Intégré dans le système sportif helvétique
«Nous nous orientons clairement vers la Suisse», ajoute-t-il. C’est aussi le cas du club de tennis de la commune. «Les clubs de Büsingen sont affiliés aux organisations faîtières suisses et non allemandes. Nous sommes membres de Swiss Tennis. Nous sommes totalement intégrés dans le système sportif suisse», détaille le vice-président, Christian Risch. Le club de tennis de Büsingen a même ses origines en Suisse: «Nous avons déménagé de Schaffhouse à Büsingen en 2007, explique-t-il. Je suis moi-même Schaffhousois.» Au sein du club de tennis, il rapporte une certaine «surprise» à propos du changement de cap de l’office fédéral.
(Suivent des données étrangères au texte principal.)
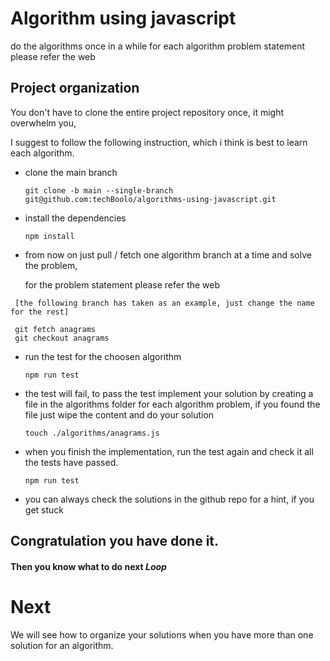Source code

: # Algorithm using javascript

do the algorithms once in a while
for each algorithm problem statement please refer the web

## Project organization

You don't have to clone the entire project repository once, it might overwhelm
you,

I suggest to follow the following instruction, which i think is best to learn
each algorithm.

- clone the main branch

  `git clone -b main --single-branch git@github.com:techBoolo/algorithms-using-javascript.git`

- install the dependencies

  `npm install`

- from now on just pull / fetch one algorithm branch at a time and solve the problem,

  for the problem statement please refer the web 

 ```
  [the following branch has taken as an example, just change the name for the rest]

  git fetch anagrams
  git checkout anagrams
``` 

- run the test for the choosen algorithm

  `npm run test`

- the test will fail, to pass the test implement your solution by creating a
  file in the algorithms folder for each algorithm problem, if you found the
file just wipe the content and do your solution

  `touch ./algorithms/anagrams.js`

- when you finish the implementation, run the test again and check it all the
  tests have passed.

  `npm run test`

- you can always check the solutions in the github repo for a hint, if you get
  stuck
  
## Congratulation you have done it.

#### Then you know what to do next  _**Loop**_

# Next

We will see how to organize your solutions when you have more than one solution
for an algorithm.
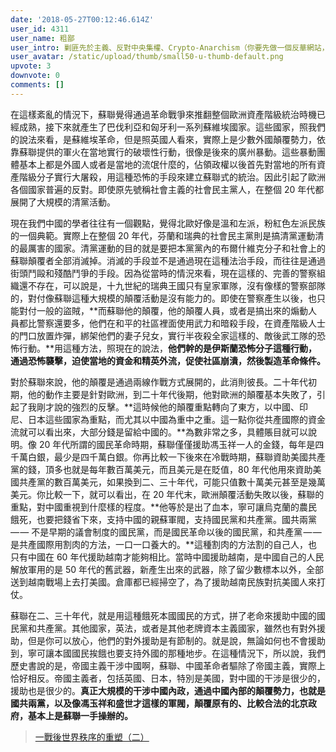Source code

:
 ```yaml
---
date: '2018-05-27T00:12:46.614Z'
user_id: 4311
user_name: 粗鄙
user_intro: 剿匪先於主義、反對中央集權、Crypto-Anarchism（你要先做一個反華網站，然後再把它賣給共產黨）
user_avatar: /static/upload/thumb/small50-u-thumb-default.png
upvote: 3
downvote: 0
comments: []
---
```


在這樣紊亂的情況下，蘇聯覺得通過革命戰爭來推翻整個歐洲資產階級統治時機已經成熟，接下來就產生了巴伐利亞和匈牙利一系列蘇維埃國家。這些國家，照我們的說法來看，是蘇維埃革命，但是照英國人看來，實際上是少數外國顛覆勢力，依靠蘇聯提供的軍火在當地實行的破壞性行動，很像是後來的廣州暴動。這些暴動團體基本上都是外國人或者是當地的流氓什麼的，佔領政權以後首先對當地的所有資產階級分子實行大屠殺，用這種恐怖的手段來建立蘇聯式的統治。因此引起了歐洲各個國家普遍的反對。即使原先號稱社會主義的社會民主黨人，在整個 20 年代都展開了大規模的清黨活動。

現在我們中國的學者往往有一個觀點，覺得北歐好像是溫和左派，粉紅色左派民族的一個典範。實際上在整個 20 年代，芬蘭和瑞典的社會民主黨則是搞清黨運動清的最厲害的國家。清黨運動的目的就是要把本黨黨內的布爾什維克分子和社會上的蘇聯顛覆者全部消滅掉。消滅的手段並不是通過現在這種法治手段，而往往是通過街頭鬥毆和殘酷鬥爭的手段。因為從當時的情況來看，現在這樣的、完善的警察組織還不存在，可以說是，十九世紀的瑞典王國只有皇家軍隊，沒有像樣的警察部隊的，對付像蘇聯這種大規模的顛覆活動是沒有能力的。即使在警察產生以後，也只能對付一般的盜賊，**而蘇聯他的顛覆，他的顛覆人員，或者是搞出來的煽動人員都比警察還要多，他們在和平的社區裡面使用武力和暗殺手段，在資產階級人士的門口放置炸彈，綁架他們的妻子兒女，實行半夜殺全家這樣的、敵後武工隊的恐怖行動。**用這種方法，照現在的說法，**他們幹的是伊斯蘭恐怖分子這種行動，通過恐怖襲擊，迫使當地的資金和精英外流，促使社區崩潰，然後製造革命條件。**

對於蘇聯來說，他的顛覆是通過兩線作戰方式展開的，此消則彼長。二十年代初期，他的動作主要是針對歐洲，到二十年代後期，他對歐洲的顛覆基本失敗了，引起了我剛才說的強烈的反擊。**這時候他的顛覆重點轉向了東方，以中國、印尼、日本這些國家為重點，而尤其以中國為重中之重。這一點你從共產國際的資金流就可以看出來，大部分錢是留給中國的。**為數非常之多，具體賬目就可以說明。像 20 年代所謂的國民革命時期，蘇聯僅僅援助馮玉祥一人的金錢，每年是四千萬白銀，最少是四千萬白銀。你再比較一下後來在冷戰時期，蘇聯資助美國共產黨的錢，頂多也就是每年數百萬美元，而且美元是在貶值，80 年代他用來資助美國共產黨的數百萬美元，如果換到二、三十年代，可能只值數十萬美元甚至是幾萬美元。你比較一下，就可以看出，在 20 年代末，歐洲顛覆活動失敗以後，蘇聯的重點，對中國重視到什麼樣的程度。**他等於是出了血本，寧可讓烏克蘭的農民餓死，也要把錢省下來，支持中國的親蘇軍閥，支持國民黨和共產黨。國共兩黨 — — 不是早期的議會制度的國民黨，而是國民革命以後的國民黨，和共產黨 — — 是共產國際用割肉的方法，一口一口養大的。**這種割肉的方法割的自己人，也只有中國在 60 年代援助越南才能夠相比。當時中國援助越南，是中國自己的人民解放軍用的是 50 年代的舊武器，新產生出來的武器，除了留少數標本以外，全部送到越南戰場上去打美國。倉庫都已經掃空了，為了援助越南民族對抗美國人來打仗。

蘇聯在二、三十年代，就是用這種餓死本國國民的方式，拼了老命來援助中國的國民黨和共產黨。其他國家，英法，或者是其他老牌資本主義國家，雖然也有對外援助，但是你可以放心，他們的對外援助是有節制的。就是說，無論如何也不會援助到，寧可讓本國國民挨餓也要支持外國的那種地步。在這種情況下，所以說，我們歷史書說的是，帝國主義干涉中國啊，蘇聯、中國革命者驅除了帝國主義，實際上恰好相反。帝國主義者，包括英國、日本，特別是美國，對中國的干涉是很少的，援助也是很少的。**真正大規模的干涉中國內政，通過中國內部的顛覆勢力，也就是國共兩黨，以及像馮玉祥和盛世才這樣的軍閥，顛覆原有的、比較合法的北京政府，基本上是蘇聯一手操辦的。**

> [一戰後世界秩序的重塑（二）](https://medium.com/@LiuZhongjing/一戰後世界秩序的重塑-二-6d6706b73aa3)
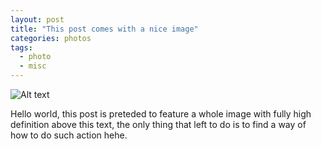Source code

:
 ```yaml
---
layout: post
title: "This post comes with a nice image"
categories: photos
tags:
  - photo
  - misc
---
```


![Alt text](https://picsum.photos/800/300 "a title")

Hello world, this post is preteded to feature a whole image with fully high definition above this text, the only thing that left to do 
is to find a way of how to do such action hehe.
Selon lui, les subventions reçues par le club de tennis s’élevaient avant le Covid à un maximum de 3000 à 4000 francs par an. «Nous avons déjà inclus ce montant dans notre budget, explique Heinz Wipf. Nous sommes fortement touchés par la suppression des subventions. Nous étions déjà très affectés par le Covid, car nous étions soumis aux mesures sanitaires allemandes, plus strictes.»
Vers un traité international?
Avec Hannes Germann, le FC Büsingen a même un représentant dans la Berne fédérale. Le conseiller aux Etats UDC schaffhousois, qui joue dans l’équipe senior du club, souligne lui aussi les liens économiques et sociaux de Büsingen avec la Suisse. «Selon la loi, la décision de l’OFSPO est certainement la bonne, avance-t-il. Mais maintenant, il faut trouver une solution pragmatique.»
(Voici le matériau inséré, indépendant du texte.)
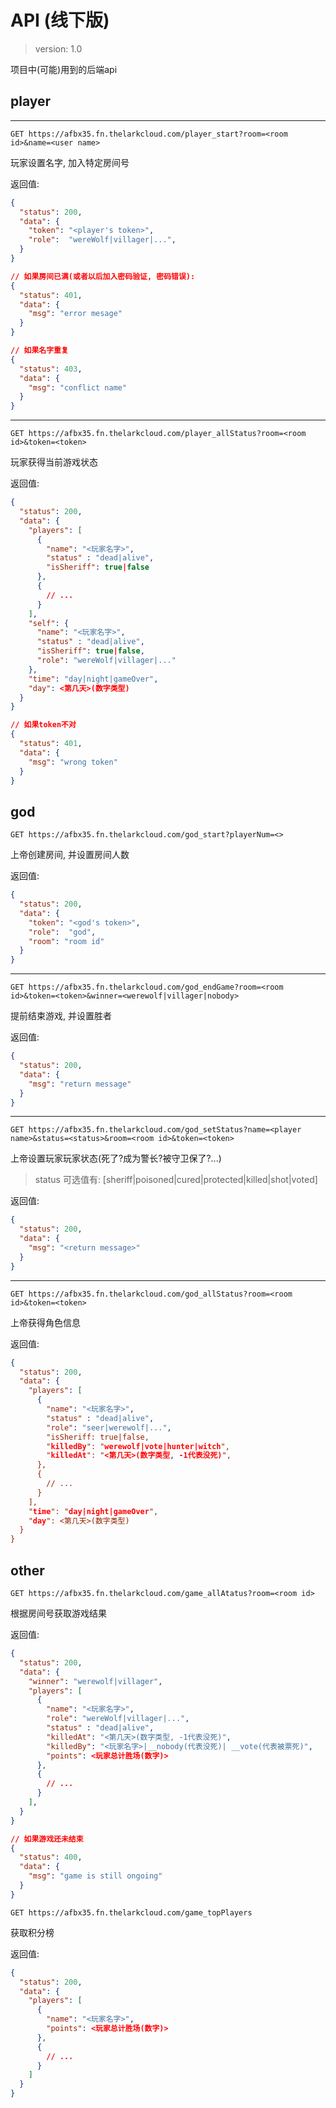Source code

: 
# API (线下版)

> version: 1.0

项目中(可能)用到的后端api

## player

---

`GET https://afbx35.fn.thelarkcloud.com/player_start?room=<room id>&name=<user name>`

玩家设置名字, 加入特定房间号

返回值:

```json
{
  "status": 200,
  "data": {
    "token": "<player's token>",
    "role":  "wereWolf|villager|...",
  }
}

// 如果房间已满(或者以后加入密码验证, 密码错误):
{
  "status": 401,
  "data": {
    "msg": "error mesage"
  }
}

// 如果名字重复
{
  "status": 403,
  "data": {
    "msg": "conflict name"
  }
}
```

---

`GET https://afbx35.fn.thelarkcloud.com/player_allStatus?room=<room id>&token=<token>`

玩家获得当前游戏状态

返回值:

```json
{
  "status": 200,
  "data": {
    "players": [
      {
        "name": "<玩家名字>",
        "status" : "dead|alive",
        "isSheriff": true|false
      },
      {
        // ...
      }
    ],
    "self": {
      "name": "<玩家名字>",
      "status" : "dead|alive",
      "isSheriff": true|false,
      "role": "wereWolf|villager|..."
    },
    "time": "day|night|gameOver",
    "day": <第几天>(数字类型)
  }
}

// 如果token不对
{
  "status": 401,
  "data": {
    "msg": "wrong token"
  }
}
```

## god

`GET https://afbx35.fn.thelarkcloud.com/god_start?playerNum=<>`

上帝创建房间, 并设置房间人数

返回值:

```json
{
  "status": 200,
  "data": {
    "token": "<god's token>",
    "role":  "god",
    "room": "room id"
  }
}
```

---

`GET https://afbx35.fn.thelarkcloud.com/god_endGame?room=<room id>&token=<token>&winner=<werewolf|villager|nobody>`

提前结束游戏, 并设置胜者

返回值:

```json
{
  "status": 200,
  "data": {
    "msg": "return message"
  }
}
```

---

`GET https://afbx35.fn.thelarkcloud.com/god_setStatus?name=<player name>&status=<status>&room=<room id>&token=<token>`

上帝设置玩家玩家状态(死了?成为警长?被守卫保了?...)

> status 可选值有: [sheriff|poisoned|cured|protected|killed|shot|voted]

返回值:

```json
{
  "status": 200,
  "data": {
    "msg": "<return message>"
  }
}
```

---

`GET https://afbx35.fn.thelarkcloud.com/god_allStatus?room=<room id>&token=<token>`

上帝获得角色信息

返回值:

```json
{
  "status": 200,
  "data": {
    "players": [
      {
        "name": "<玩家名字>",
        "status" : "dead|alive",
        "role": "seer|werewolf|...",
        "isSheriff: true|false,
        "killedBy": "werewolf|vote|hunter|witch",
        "killedAt": "<第几天>(数字类型, -1代表没死)",
      },
      {
        // ...
      }
    ],
    "time": "day|night|gameOver",
    "day": <第几天>(数字类型)
  }
}
```
## other

`GET https://afbx35.fn.thelarkcloud.com/game_allAtatus?room=<room id>`

根据房间号获取游戏结果

返回值:

```json
{
  "status": 200,
  "data": {
    "winner": "werewolf|villager",
    "players": [
      {
        "name": "<玩家名字>",
        "role": "wereWolf|villager|...",
        "status" : "dead|alive",
        "killedAt": "<第几天>(数字类型, -1代表没死)",
        "killedBy": "<玩家名字>|__nobody(代表没死)| __vote(代表被票死)",
        "points": <玩家总计胜场(数字)>
      },
      {
        // ...
      }
    ],
  }
}

// 如果游戏还未结束
{
  "status": 400,
  "data": {
    "msg": "game is still ongoing"
  }
}
```

`GET https://afbx35.fn.thelarkcloud.com/game_topPlayers`

获取积分榜

返回值:

```json
{
  "status": 200,
  "data": {
    "players": [
      {
        "name": "<玩家名字>",
        "points": <玩家总计胜场(数字)>
      },
      {
        // ...
      }
    ]
  }
}
```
L’office fédéral comprend la déception des associations sportives. «D’autant plus que les fonds ont été utilisés par les quatre associations de manière appropriée, explique le porte-parole Christoph Lauener à Blick. Mais les bases légales ne permettent pas d’alternative.» Pour cela, il faudrait un traité international, comme celui qui existe avec le Liechtenstein.